4 Ways Strength Training Supports Longevity
Want the best anti-ager? Here’s why it pays to pick up those weights:
#1 Plummets Your Risk of Disease
Want a way to keep your body healthy throughout the years and out of the doctor’s office? In a meta-analysis of 16 studies in the British Journal of Sports Medicine, doing 30 to 60 minutes per week of muscle-strengthening activities was found to be associated with a decreased risk of dying from any cause, as well as cardiovascular disease, cancer lung, and diabetes.
RELATED: The Anti-Aging Benefits of Exercise, According to Research
#2 Decreases Obesity Risk
Having extreme obesity can shorten your life by as much as 14 years, according to research by the National Institute of Health’s Intramural Research Program.
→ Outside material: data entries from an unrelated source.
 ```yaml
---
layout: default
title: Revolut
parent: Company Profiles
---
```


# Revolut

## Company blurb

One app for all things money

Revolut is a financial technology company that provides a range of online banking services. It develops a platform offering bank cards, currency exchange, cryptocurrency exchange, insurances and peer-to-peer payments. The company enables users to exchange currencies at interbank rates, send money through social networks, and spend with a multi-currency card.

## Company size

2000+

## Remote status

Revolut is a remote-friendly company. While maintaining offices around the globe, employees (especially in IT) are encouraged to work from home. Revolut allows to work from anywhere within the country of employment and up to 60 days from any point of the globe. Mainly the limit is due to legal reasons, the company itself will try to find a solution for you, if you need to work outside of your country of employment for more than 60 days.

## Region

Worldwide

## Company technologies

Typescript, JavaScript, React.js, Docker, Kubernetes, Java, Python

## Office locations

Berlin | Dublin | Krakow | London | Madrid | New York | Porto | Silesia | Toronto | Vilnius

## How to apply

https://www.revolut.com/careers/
That’s because obesity is linked to the development of type 2 diabetes, heart disease, and certain cancers, according to the CDC. But strength training at least twice a week has been shown to cut the risk of obesity by as much as 30 percent compared to people who skipped strength, according to a 2021 study in PLOS Medicine. Resistance exercise boosts your metabolism to burn additional calories over the next 24 hours, preserves metabolically active muscle mass (which burns more calories at rest compared to body fat), and promotes muscle growth, something that also decreases fat mass.
#3 Keeps Your Brain Sharp
It’s clear: Barbells are good for your brain. Just six months of strength training protected brain areas that are susceptible to Alzheimer’s disease and improved cognitive functioning in study participants who were living with mild cognitive impairment, according to 2020 research. And, those benefits stuck around for a year. Even if you consider yourself sharp as a tack today, know that lifting a little now can help keep you that way.
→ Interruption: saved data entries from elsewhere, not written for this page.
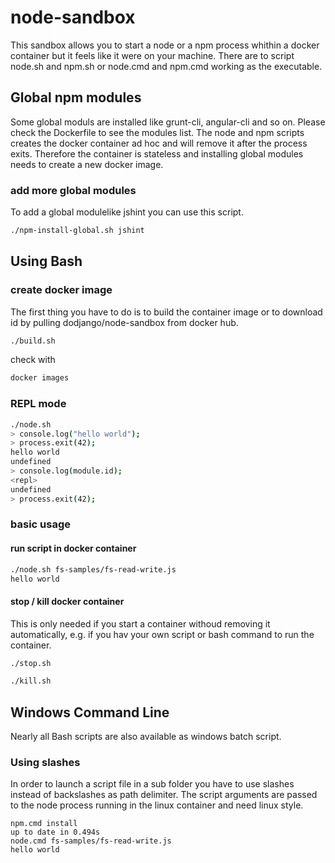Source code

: # node-sandbox

This sandbox allows you to start a node or a npm process whithin a docker container but it feels like it were on your machine. There are to script node.sh and npm.sh or node.cmd and npm.cmd working as the executable.

## Global npm modules

Some global moduls are installed like grunt-cli, angular-cli and so on. Please check the Dockerfile to see the modules list.
The node and npm scripts creates the docker container ad hoc and will remove it after the process exits. Therefore the container is stateless and installing global modules needs to create a new docker image.

### add more global modules

To add a global modulelike jshint you can use this script.

```bash
./npm-install-global.sh jshint
```

## Using Bash

### create docker image

The first thing you have to do is to build the container image or to download id by pulling dodjango/node-sandbox from docker hub.

```bash
./build.sh
```

check with

```bash
docker images
```

### REPL mode

```Bash
./node.sh
> console.log("hello world");
> process.exit(42);
hello world
undefined
> console.log(module.id);
<repl>
undefined
> process.exit(42);
```

### basic usage

#### run script in docker container

```Bash
./node.sh fs-samples/fs-read-write.js
hello world
```

#### stop / kill docker container

This is only needed if you start a container withoud removing it automatically, e.g. if you hav your own script or bash command to run the container.

```Bash
./stop.sh
```

```Bash
./kill.sh
```

## Windows Command Line

Nearly all Bash scripts are also available as windows batch script.

### Using slashes

In order to launch a script file in a sub folder you have to use slashes instead of backslashes as path delimiter. The script arguments are passed to the node process running in the linux container and need linux style.

```batch
npm.cmd install
up to date in 0.494s
node.cmd fs-samples/fs-read-write.js
hello world
```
RELATED: How to Optimize Your Workout Routine For Improved Mental Health
#4 Maintains Your Mood
Resistance training reduced depressive symptoms by 34 percent, according to a meta-analysis of 33 trials and almost 2,000 people. This type of sweat session can also keep your heart healthy, which is vital since heart disease is the leading cause of death in people who have depression, the authors point out. Other research also adds that strength improves anxiety in healthy people and those who have a mental health disorder. Who knew carrying something heavy could lessen mental heaviness?
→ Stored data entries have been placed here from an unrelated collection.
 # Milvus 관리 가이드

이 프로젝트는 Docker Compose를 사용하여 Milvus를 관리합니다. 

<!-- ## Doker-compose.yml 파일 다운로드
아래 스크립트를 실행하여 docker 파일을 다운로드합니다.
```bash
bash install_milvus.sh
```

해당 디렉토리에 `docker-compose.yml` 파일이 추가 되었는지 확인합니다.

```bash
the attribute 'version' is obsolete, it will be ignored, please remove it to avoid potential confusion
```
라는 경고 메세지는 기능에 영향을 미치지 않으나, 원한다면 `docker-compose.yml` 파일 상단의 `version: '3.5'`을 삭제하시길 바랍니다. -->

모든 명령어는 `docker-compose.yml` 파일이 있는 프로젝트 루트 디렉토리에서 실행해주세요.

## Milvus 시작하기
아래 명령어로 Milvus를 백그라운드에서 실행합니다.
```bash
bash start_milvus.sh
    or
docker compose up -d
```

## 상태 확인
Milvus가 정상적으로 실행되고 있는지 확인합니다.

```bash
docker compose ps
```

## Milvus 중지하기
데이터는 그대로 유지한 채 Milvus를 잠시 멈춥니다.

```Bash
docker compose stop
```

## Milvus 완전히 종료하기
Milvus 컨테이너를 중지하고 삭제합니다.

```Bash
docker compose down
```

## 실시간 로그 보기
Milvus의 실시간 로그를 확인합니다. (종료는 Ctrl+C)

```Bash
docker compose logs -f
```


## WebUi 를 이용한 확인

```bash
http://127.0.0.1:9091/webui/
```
RELATED: New Research Shows Just How Powerful Exercise is For Mental Health
How Much Strength Training Should You Do Per Week?
There are guidelines for strength in a physical activity routine. The Centers for Disease Control and Prevention (CDC) advises doing muscle-strengthening activities on two or more days per week, working all the major muscle groups (upper and lower body and core). This is on top of the 150 minutes of moderate-intensity cardiovascular exercise recommended per week.
Activities that count for strength training, says the CDC include lifting weights, using resistance bands, doing body weight exercises, heavy gardening, and certain types of yoga. Unfortunately, research shows just 23 percent of adults say they lift weights, while 16% say they do so at least weekly.
How to Add Strength Training to Your Workout Routine
The best way to start a new habit–and that includes exercise–is to plan for it. Look at your schedule and see where you can slide in a strength training session on two days in the week. If you’re completely new to resistance exercise, start with 10 minutes and then work up from there.
As the CDC recommends, you’ll make the most of your time if you plan for a full-body day, rather than breaking them up into upper and lower body days. Once you get the hang of strength training, you might then consider adding an extra strength workout or two and do separate upper and lower body days.
Having a well-planned workout is vital for promoting muscle growth and strength. That’s where following a routine, like one found on the FitOn App, can help teach you exactly what exercises to do and how to do them with good form–so you can train your muscles without causing pain or injury.
Browse the FitOn strength category for workouts to consider when building your strength routine.
Keep Going
Consistency is important — it takes time to build muscle, and optimizing muscle gain also requires a healthy diet with ample protein and good sleep. For the mental and physical benefits, though, it’s totally worth it. Maintaining a regular routine will keep your body and mind young.